The initiative that began in 2009 was funded by a $27 million private donation and sent money to clinics that were supported by the Title X federal family planning grant. The money was used to increase access to various forms of birth control from 2009 to 2015.
“Even though it stands to reason that access to contraception would improve all sorts of things in women’s lives,” said lead author and Assistant Professor of Sociology Amanda Stevenson. “We haven’t had the evidence to substantiate that claim for two reasons – we haven’t had a lot of variation in access to family planning services that wasn’t due to individual level of advantage. So we haven’t had big changes in family planning policy until around the time of CFPI.”
“The other reason though is that we in the United States don’t have good individual longitudinal data with which to assess the policies long term,” said Stevenson.
After studying the program’s impact, researchers found and additional 3,800 women received a high school diploma by the age of 22 as a direct result of the CFPI. They also identified a 2% increase in overall graduation rates in Colorado and a 5% increase among Hispanic women.

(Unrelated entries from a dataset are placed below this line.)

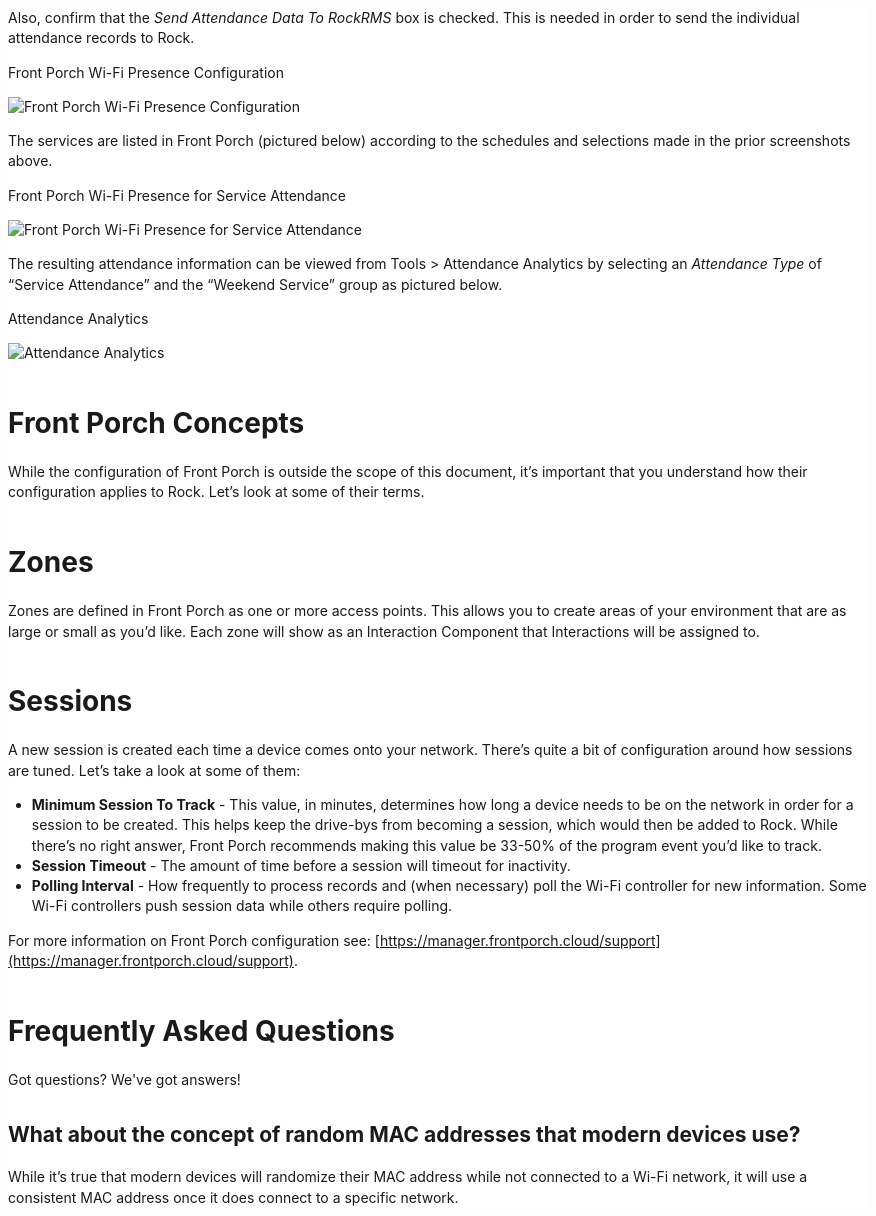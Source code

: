 Also, confirm that the _Send Attendance Data To RockRMS_ box is checked. This is needed in order to send the individual attendance records to Rock.

Front Porch Wi-Fi Presence Configuration

![Front Porch Wi-Fi Presence Configuration](https://rockrms.blob.core.windows.net/documentation/Books/36/1.15.0/images/front-porch-wifi-presence-configuration.png)

The services are listed in Front Porch (pictured below) according to the schedules and selections made in the prior screenshots above.

Front Porch Wi-Fi Presence for Service Attendance

![Front Porch Wi-Fi Presence for Service Attendance](https://rockrms.blob.core.windows.net/documentation/Books/36/1.15.0/images/front-porch-wi-fi-presence-for-service-attendance.png)

The resulting attendance information can be viewed from Tools > Attendance Analytics by selecting an _Attendance Type_ of “Service Attendance” and the “Weekend Service” group as pictured below.

Attendance Analytics

![Attendance Analytics](https://rockrms.blob.core.windows.net/documentation/Books/36/1.15.0/images/attendance-analytics-v13.png)

[](#frontporchconcepts)Front Porch Concepts
===========================================

While the configuration of Front Porch is outside the scope of this document, it’s important that you understand how their configuration applies to Rock. Let’s look at some of their terms.

[](#zones)Zones
===============

Zones are defined in Front Porch as one or more access points. This allows you to create areas of your environment that are as large or small as you’d like. Each zone will show as an Interaction Component that Interactions will be assigned to.

[](#sessions)Sessions
=====================

A new session is created each time a device comes onto your network. There’s quite a bit of configuration around how sessions are tuned. Let’s take a look at some of them:

*   **Minimum Session To Track** - This value, in minutes, determines how long a device needs to be on the network in order for a session to be created. This helps keep the drive-bys from becoming a session, which would then be added to Rock. While there’s no right answer, Front Porch recommends making this value be 33-50% of the program event you’d like to track.
*   **Session Timeout** \- The amount of time before a session will timeout for inactivity.
*   **Polling Interval** \- How frequently to process records and (when necessary) poll the Wi-Fi controller for new information. Some Wi-Fi controllers push session data while others require polling.

For more information on Front Porch configuration see: [https://manager.frontporch.cloud/support](https://manager.frontporch.cloud/support).

[](#frequentlyaskedquestions)Frequently Asked Questions
=======================================================

Got questions? We've got answers!

What about the concept of random MAC addresses that modern devices use?
-----------------------------------------------------------------------

While it’s true that modern devices will randomize their MAC address while not connected to a Wi-Fi network, it will use a consistent MAC address once it does connect to a specific network.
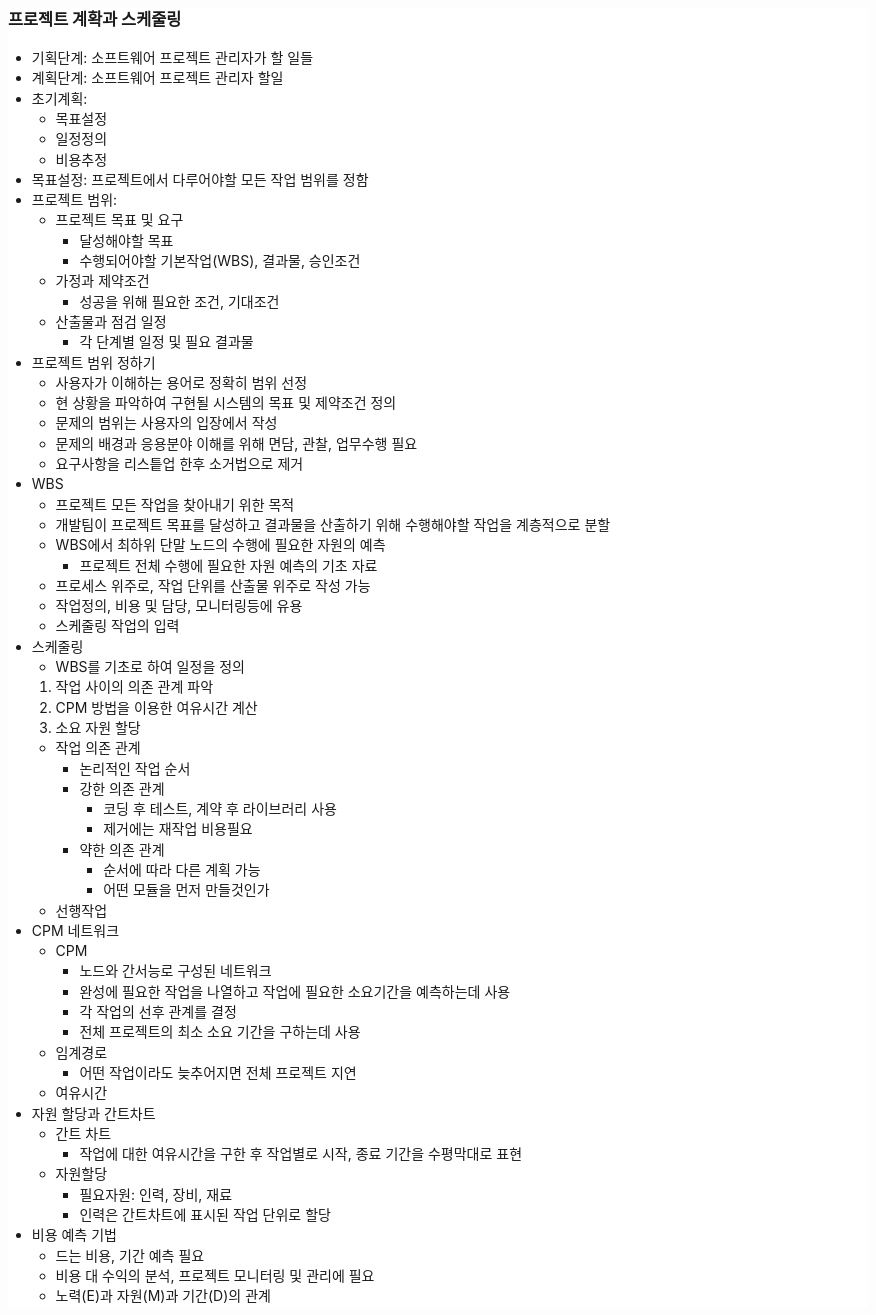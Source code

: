 ### 프로젝트 계확과 스케줄링
- 기획단계: 소프트웨어 프로젝트 관리자가 할 일들
- 계획단계: 소프트웨어 프로젝트 관리자 할일
- 초기계획:
    - 목표설정
    - 일정정의
    - 비용추정
- 목표설정: 프로젝트에서 다루어야할 모든 작업 범위를 정함
- 프로젝트 범위:
    - 프로젝트 목표 및 요구
        - 달성해야할 목표
        - 수행되어야할 기본작업(WBS), 결과물, 승인조건
    - 가정과 제약조건
        - 성공을 위해 필요한 조건, 기대조건
    - 산출물과 점검 일정
        - 각 단계별 일정 및 필요 결과물
- 프로젝트 범위 정하기
    - 사용자가 이해하는 용어로 정확히 범위 선정
    - 현 상황을 파악하여 구현될 시스템의 목표 및 제약조건 정의
    - 문제의 범위는 사용자의 입장에서 작성
    - 문제의 배경과 응용분야 이해를 위해 면담, 관찰, 업무수행 필요
    - 요구사항을 리스틑업 한후 소거법으로 제거
- WBS
    - 프로젝트 모든 작업을 찾아내기 위한 목적
    - 개발팀이 프로젝트 목표를 달성하고 결과물을 산출하기 위해 수행해야할 작업을 계층적으로 분할
    - WBS에서 최하위 단말 노드의 수행에 필요한 자원의 예측
        - 프로젝트 전체 수행에 필요한 자원 예측의 기초 자료
    - 프로세스 위주로, 작업 단위를 산출물 위주로 작성 가능
    - 작업정의, 비용 및 담당, 모니터링등에 유용
    - 스케줄링 작업의 입력
- 스케줄링
    - WBS를 기초로 하여 일정을 정의
    1. 작업 사이의 의존 관계 파악
    2. CPM 방법을 이용한 여유시간 계산
    3. 소요 자원 할당
    - 작업 의존 관계
        - 논리적인 작업 순서
        - 강한 의존 관계
            - 코딩 후 테스트, 계약 후 라이브러리 사용
            - 제거에는 재작업 비용필요
        - 약한 의존 관계
            - 순서에 따라 다른 계획 가능
            - 어떤 모듈을 먼저 만들것인가
    - 선행작업
- CPM 네트워크 
    - CPM
        - 노드와 간서능로 구성된 네트워크
        - 완성에 필요한 작업을 나열하고 작업에 필요한 소요기간을 예측하는데 사용
        - 각 작업의 선후 관계를 결정
        - 전체 프로젝트의 최소 소요 기간을 구하는데 사용
    - 임계경로
        - 어떤 작업이라도 늦추어지면 전체 프로젝트 지연
    - 여유시간
- 자원 할당과 간트차트
    - 간트 차트
        - 작업에 대한 여유시간을 구한 후 작업별로 시작, 종료 기간을 수평막대로 표현
    - 자원할당
        - 필요자원: 인력, 장비, 재료
        - 인력은 간트차트에 표시된 작업 단위로 할당
- 비용 예측 기법
    - 드는 비용, 기간 예측 필요
    - 비용 대 수익의 분석, 프로젝트 모니터링 및 관리에 필요
    - 노력(E)과 자원(M)과 기간(D)의 관계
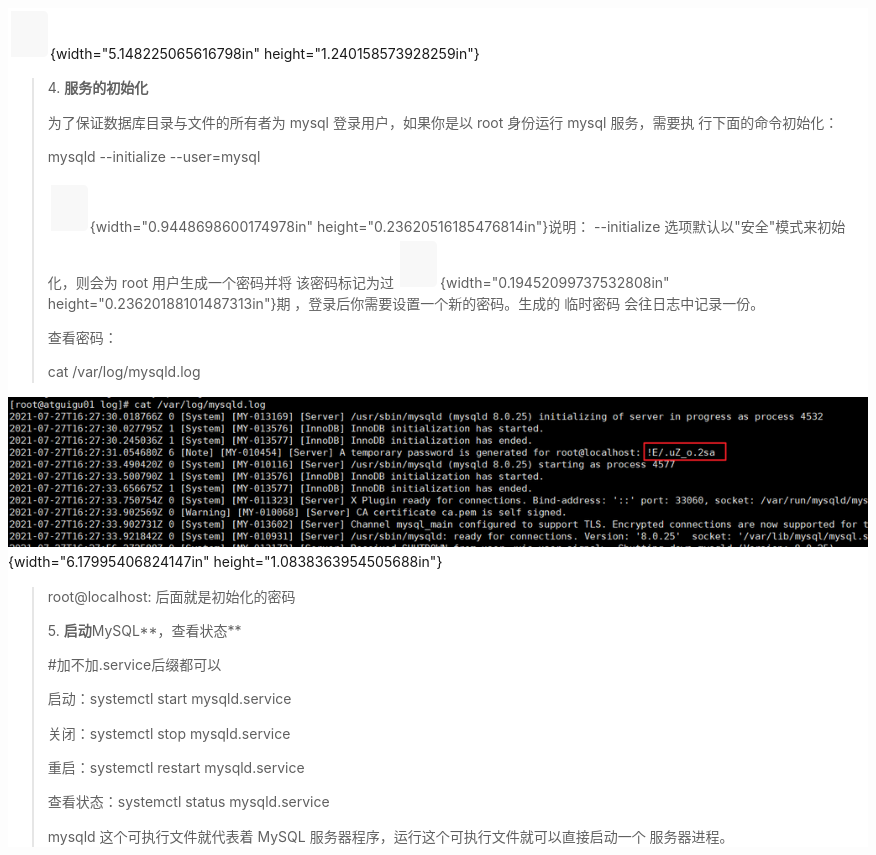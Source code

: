 ![](./media/image267.png){width="5.148225065616798in"
height="1.240158573928259in"}

> 4\. **服务的初始化**
>
> 为了保证数据库目录与文件的所有者为 mysql 登录用户，如果你是以 root
> 身份运行 mysql 服务，需要执 行下面的命令初始化：
>
> mysqld \--initialize \--user=mysql
>
> ![](./media/image272.png){width="0.9448698600174978in"
> height="0.23620516185476814in"}说明： \--initialize
> 选项默认以"安全"模式来初始化，则会为 root 用户生成一个密码并将
> 该密码标记为过 ![](./media/image273.png){width="0.19452099737532808in"
> height="0.23620188101487313in"}期
> ，登录后你需要设置一个新的密码。生成的 临时密码 会往日志中记录一份。
>
> 查看密码：
>
> cat /var/log/mysqld.log

![](./media/image279.png){width="6.17995406824147in"
height="1.0838363954505688in"}

> root@localhost: 后面就是初始化的密码
>
> 5\. **启动**MySQL**，查看状态**
>
> #加不加.service后缀都可以
>
> 启动：systemctl start mysqld.service
>
> 关闭：systemctl stop mysqld.service
>
> 重启：systemctl restart mysqld.service
>
> 查看状态：systemctl status mysqld.service
>
> mysqld 这个可执行文件就代表着 MySQL
> 服务器程序，运行这个可执行文件就可以直接启动一个 服务器进程。
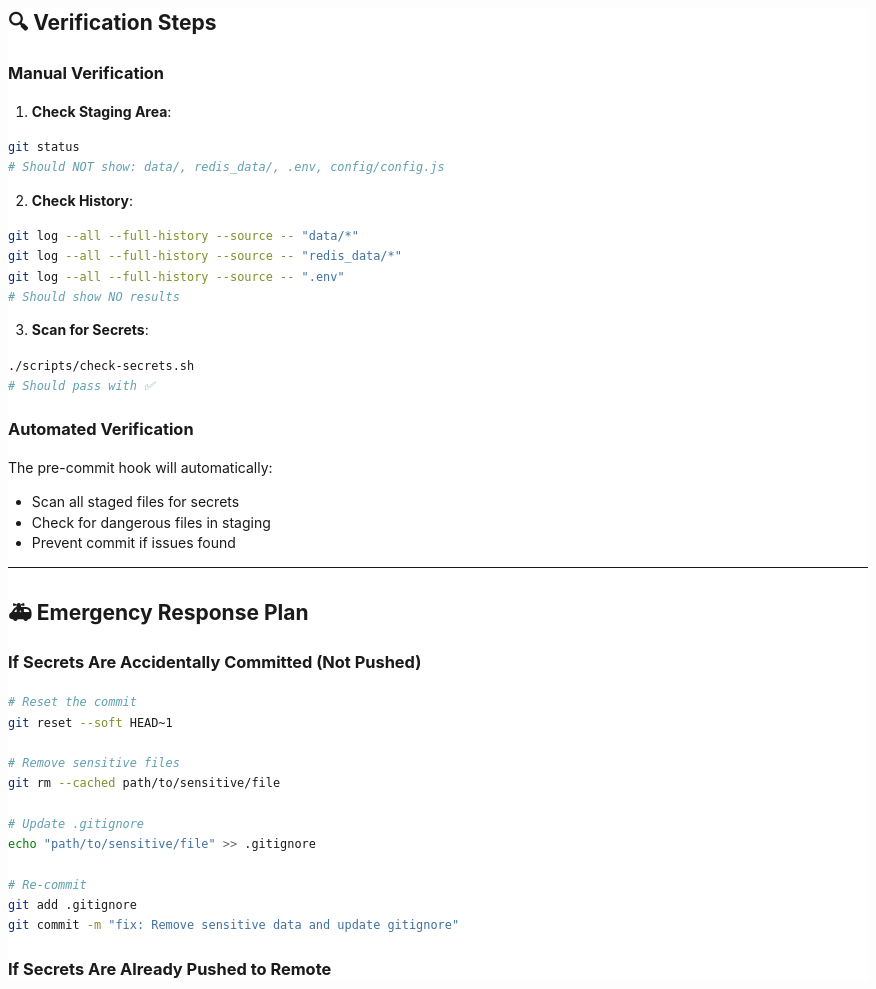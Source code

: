 
## 🔍 Verification Steps

### Manual Verification

1. **Check Staging Area**:
```bash
git status
# Should NOT show: data/, redis_data/, .env, config/config.js
```

2. **Check History**:
```bash
git log --all --full-history --source -- "data/*"
git log --all --full-history --source -- "redis_data/*"
git log --all --full-history --source -- ".env"
# Should show NO results
```

3. **Scan for Secrets**:
```bash
./scripts/check-secrets.sh
# Should pass with ✅
```

### Automated Verification

The pre-commit hook will automatically:
- Scan all staged files for secrets
- Check for dangerous files in staging
- Prevent commit if issues found

---

## 🚑 Emergency Response Plan

### If Secrets Are Accidentally Committed (Not Pushed)

```bash
# Reset the commit
git reset --soft HEAD~1

# Remove sensitive files
git rm --cached path/to/sensitive/file

# Update .gitignore
echo "path/to/sensitive/file" >> .gitignore

# Re-commit
git add .gitignore
git commit -m "fix: Remove sensitive data and update gitignore"
```

### If Secrets Are Already Pushed to Remote
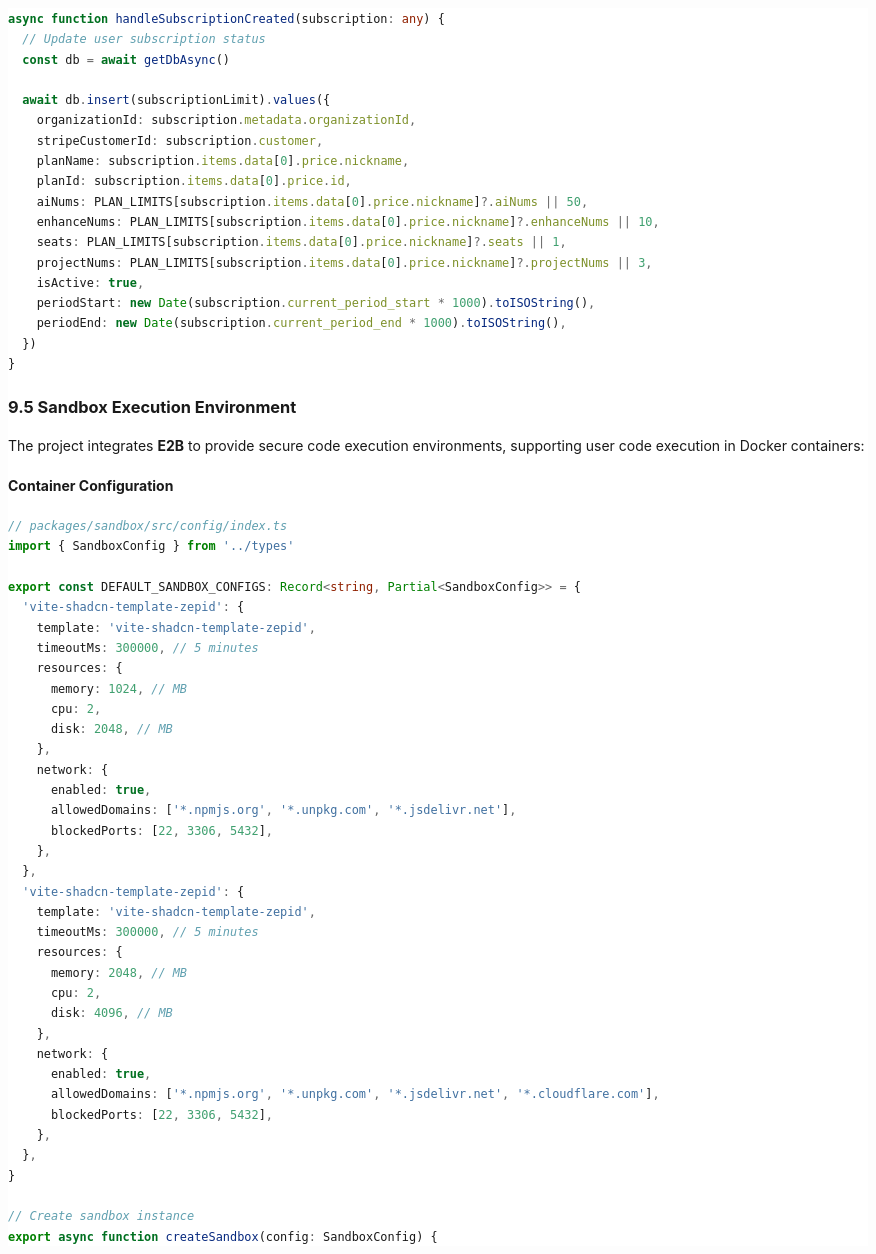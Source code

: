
 ```typescript
async function handleSubscriptionCreated(subscription: any) {
  // Update user subscription status
  const db = await getDbAsync()

  await db.insert(subscriptionLimit).values({
    organizationId: subscription.metadata.organizationId,
    stripeCustomerId: subscription.customer,
    planName: subscription.items.data[0].price.nickname,
    planId: subscription.items.data[0].price.id,
    aiNums: PLAN_LIMITS[subscription.items.data[0].price.nickname]?.aiNums || 50,
    enhanceNums: PLAN_LIMITS[subscription.items.data[0].price.nickname]?.enhanceNums || 10,
    seats: PLAN_LIMITS[subscription.items.data[0].price.nickname]?.seats || 1,
    projectNums: PLAN_LIMITS[subscription.items.data[0].price.nickname]?.projectNums || 3,
    isActive: true,
    periodStart: new Date(subscription.current_period_start * 1000).toISOString(),
    periodEnd: new Date(subscription.current_period_end * 1000).toISOString(),
  })
}
```

### 9.5 Sandbox Execution Environment

The project integrates **E2B** to provide secure code execution environments, supporting user code execution in Docker containers:

#### Container Configuration

```typescript
// packages/sandbox/src/config/index.ts
import { SandboxConfig } from '../types'

export const DEFAULT_SANDBOX_CONFIGS: Record<string, Partial<SandboxConfig>> = {
  'vite-shadcn-template-zepid': {
    template: 'vite-shadcn-template-zepid',
    timeoutMs: 300000, // 5 minutes
    resources: {
      memory: 1024, // MB
      cpu: 2,
      disk: 2048, // MB
    },
    network: {
      enabled: true,
      allowedDomains: ['*.npmjs.org', '*.unpkg.com', '*.jsdelivr.net'],
      blockedPorts: [22, 3306, 5432],
    },
  },
  'vite-shadcn-template-zepid': {
    template: 'vite-shadcn-template-zepid',
    timeoutMs: 300000, // 5 minutes
    resources: {
      memory: 2048, // MB
      cpu: 2,
      disk: 4096, // MB
    },
    network: {
      enabled: true,
      allowedDomains: ['*.npmjs.org', '*.unpkg.com', '*.jsdelivr.net', '*.cloudflare.com'],
      blockedPorts: [22, 3306, 5432],
    },
  },
}

// Create sandbox instance
export async function createSandbox(config: SandboxConfig) {
```

  [key: string]: any
  [key: string]: any
  [PLAN_TYPES.FREE]: {
  [PLAN_TYPES.PRO]: {
  [PLAN_TYPES.MAX]: {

“Given the relatively small effect that teen fertility appears to have on high school graduation, I would not have expected to see much of an effect of access to contraception on high school graduation,” Stevenson said.
Stevenson says she hopes policy makers and influencers take this data into account as they make future decisions in regard to providing funding for contraceptive methods for women.
“I hope that people that are arguing about these policies understand the investments in family planning service delivery yield benefits to women in the course of their lives,” Stevenson said. “I also hope that people stop arguing for family planning on the basis of these problematic weak sources of argument and evidence that have sort of dominated up until now – I think it undermines their roles.”
Researchers hope to look at what kind of an impact that programs like the CFPI have on college plans, income levels and the overall chances of avoiding poverty in the future.
The results from the study were recently published in a journal that was published by the American Association for the Advancement of Sciences.